Exercise input:
::::
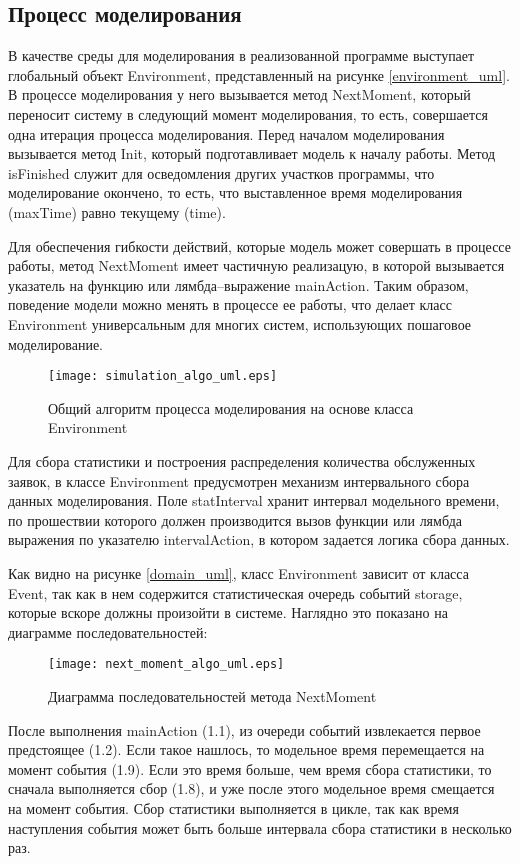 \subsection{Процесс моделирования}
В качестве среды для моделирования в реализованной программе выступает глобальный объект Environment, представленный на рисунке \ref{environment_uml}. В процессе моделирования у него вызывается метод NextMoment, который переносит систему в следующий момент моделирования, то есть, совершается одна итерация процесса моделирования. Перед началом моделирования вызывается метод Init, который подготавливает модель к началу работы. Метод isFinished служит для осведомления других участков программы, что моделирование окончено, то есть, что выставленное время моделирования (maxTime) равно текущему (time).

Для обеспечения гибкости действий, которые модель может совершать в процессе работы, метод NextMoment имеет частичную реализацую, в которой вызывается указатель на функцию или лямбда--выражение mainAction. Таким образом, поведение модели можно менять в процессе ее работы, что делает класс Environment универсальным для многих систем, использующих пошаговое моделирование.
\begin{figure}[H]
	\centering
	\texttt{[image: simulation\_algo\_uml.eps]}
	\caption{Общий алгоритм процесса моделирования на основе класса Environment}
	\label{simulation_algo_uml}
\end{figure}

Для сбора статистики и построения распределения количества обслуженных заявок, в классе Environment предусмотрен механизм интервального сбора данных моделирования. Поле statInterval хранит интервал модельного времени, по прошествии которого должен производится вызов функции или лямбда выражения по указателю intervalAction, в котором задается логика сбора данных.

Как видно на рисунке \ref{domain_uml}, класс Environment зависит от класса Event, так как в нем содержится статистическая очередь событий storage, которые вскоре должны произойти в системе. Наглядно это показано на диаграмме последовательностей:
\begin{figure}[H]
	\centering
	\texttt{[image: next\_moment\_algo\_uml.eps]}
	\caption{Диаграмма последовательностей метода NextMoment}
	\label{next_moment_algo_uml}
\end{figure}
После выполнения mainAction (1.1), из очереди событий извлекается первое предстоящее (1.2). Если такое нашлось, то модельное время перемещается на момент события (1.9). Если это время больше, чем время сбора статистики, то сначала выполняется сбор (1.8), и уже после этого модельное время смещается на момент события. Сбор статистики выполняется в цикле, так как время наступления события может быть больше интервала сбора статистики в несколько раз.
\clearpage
::::
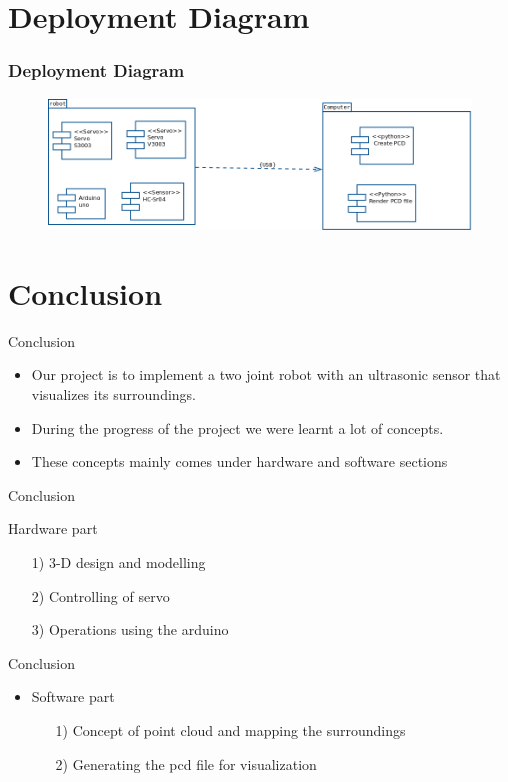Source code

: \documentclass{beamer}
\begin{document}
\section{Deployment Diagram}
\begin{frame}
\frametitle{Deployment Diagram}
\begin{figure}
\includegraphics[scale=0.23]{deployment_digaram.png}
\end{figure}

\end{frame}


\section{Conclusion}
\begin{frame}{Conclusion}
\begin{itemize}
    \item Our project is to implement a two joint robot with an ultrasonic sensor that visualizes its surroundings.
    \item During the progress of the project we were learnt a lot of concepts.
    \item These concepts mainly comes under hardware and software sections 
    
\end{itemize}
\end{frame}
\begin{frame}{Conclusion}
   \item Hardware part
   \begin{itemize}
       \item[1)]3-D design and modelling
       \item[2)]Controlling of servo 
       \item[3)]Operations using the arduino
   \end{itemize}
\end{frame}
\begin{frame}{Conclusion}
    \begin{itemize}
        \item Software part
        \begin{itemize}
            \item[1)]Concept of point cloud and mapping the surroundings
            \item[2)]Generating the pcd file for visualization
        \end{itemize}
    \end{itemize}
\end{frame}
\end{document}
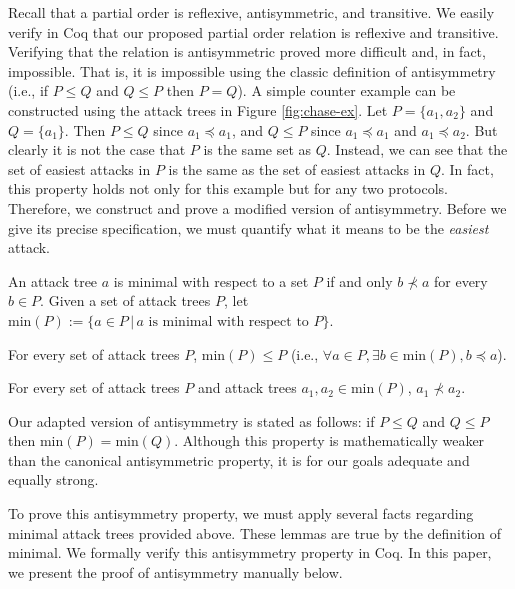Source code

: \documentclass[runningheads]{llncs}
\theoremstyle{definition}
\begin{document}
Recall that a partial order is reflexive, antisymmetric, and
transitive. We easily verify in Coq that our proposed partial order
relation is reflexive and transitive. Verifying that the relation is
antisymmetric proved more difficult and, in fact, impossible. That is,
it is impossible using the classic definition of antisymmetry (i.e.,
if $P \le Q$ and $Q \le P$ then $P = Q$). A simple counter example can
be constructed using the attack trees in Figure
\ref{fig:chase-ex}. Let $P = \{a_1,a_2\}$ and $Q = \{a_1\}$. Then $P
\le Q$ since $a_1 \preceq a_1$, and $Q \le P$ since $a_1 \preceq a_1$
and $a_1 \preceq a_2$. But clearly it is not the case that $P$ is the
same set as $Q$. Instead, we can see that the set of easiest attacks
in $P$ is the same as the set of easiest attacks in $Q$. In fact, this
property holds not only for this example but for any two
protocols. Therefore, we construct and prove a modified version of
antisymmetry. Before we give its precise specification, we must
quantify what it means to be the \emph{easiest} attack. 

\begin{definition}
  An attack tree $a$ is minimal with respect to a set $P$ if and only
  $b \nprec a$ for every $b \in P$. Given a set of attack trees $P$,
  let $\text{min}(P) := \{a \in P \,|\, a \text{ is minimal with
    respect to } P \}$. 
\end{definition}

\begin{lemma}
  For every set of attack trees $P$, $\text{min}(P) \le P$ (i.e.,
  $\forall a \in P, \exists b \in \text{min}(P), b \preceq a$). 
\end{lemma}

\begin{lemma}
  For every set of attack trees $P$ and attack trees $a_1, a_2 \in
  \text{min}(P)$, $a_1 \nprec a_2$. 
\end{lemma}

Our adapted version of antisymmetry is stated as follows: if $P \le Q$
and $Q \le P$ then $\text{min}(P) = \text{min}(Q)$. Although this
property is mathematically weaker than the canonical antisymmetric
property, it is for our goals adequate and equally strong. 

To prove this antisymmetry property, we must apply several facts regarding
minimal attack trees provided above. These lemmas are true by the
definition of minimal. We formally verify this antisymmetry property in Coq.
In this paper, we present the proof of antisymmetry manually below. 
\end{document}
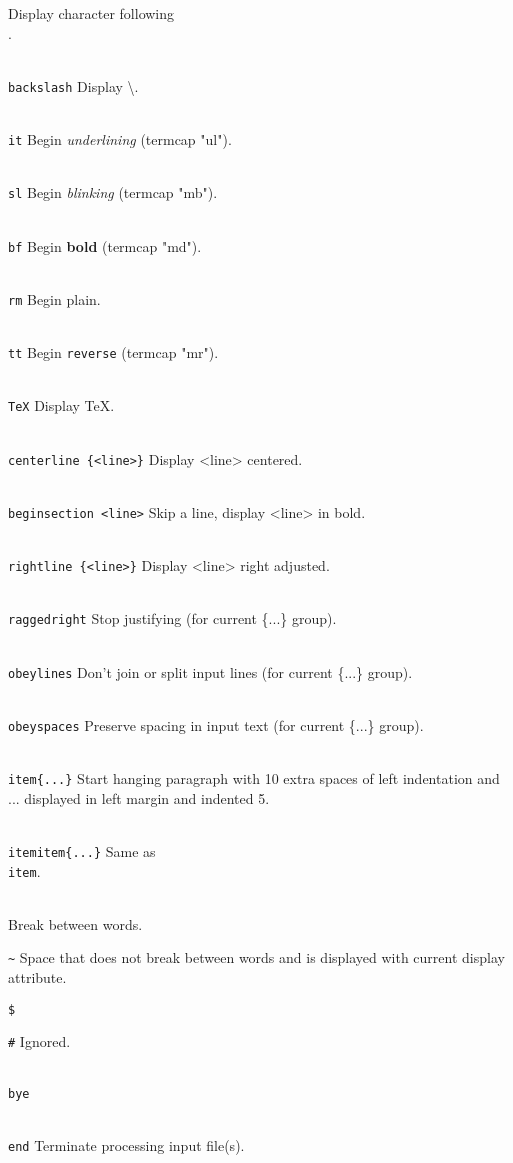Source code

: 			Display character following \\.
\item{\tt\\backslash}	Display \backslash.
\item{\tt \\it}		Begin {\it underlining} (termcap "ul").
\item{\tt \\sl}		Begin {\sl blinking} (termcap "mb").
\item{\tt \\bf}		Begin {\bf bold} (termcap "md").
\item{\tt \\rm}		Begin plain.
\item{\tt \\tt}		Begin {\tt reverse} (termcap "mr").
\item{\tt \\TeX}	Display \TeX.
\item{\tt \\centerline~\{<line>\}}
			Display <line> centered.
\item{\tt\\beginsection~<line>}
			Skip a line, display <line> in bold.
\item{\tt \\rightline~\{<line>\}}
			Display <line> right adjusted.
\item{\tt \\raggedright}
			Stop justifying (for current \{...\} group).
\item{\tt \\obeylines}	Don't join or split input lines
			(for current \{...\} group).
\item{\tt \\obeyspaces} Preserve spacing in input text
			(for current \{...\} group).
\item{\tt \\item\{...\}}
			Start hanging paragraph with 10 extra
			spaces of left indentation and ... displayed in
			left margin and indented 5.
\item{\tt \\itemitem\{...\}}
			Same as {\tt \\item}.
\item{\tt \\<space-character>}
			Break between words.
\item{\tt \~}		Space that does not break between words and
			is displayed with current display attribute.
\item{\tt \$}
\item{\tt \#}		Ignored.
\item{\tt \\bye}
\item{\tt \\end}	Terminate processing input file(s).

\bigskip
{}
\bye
::::
Task to carry out:
Look through the data above. Find each line with the string "order" and copy it.

The answer:
Recall that a partial order is reflexive, antisymmetric, and
transitive. We easily verify in Coq that our proposed partial order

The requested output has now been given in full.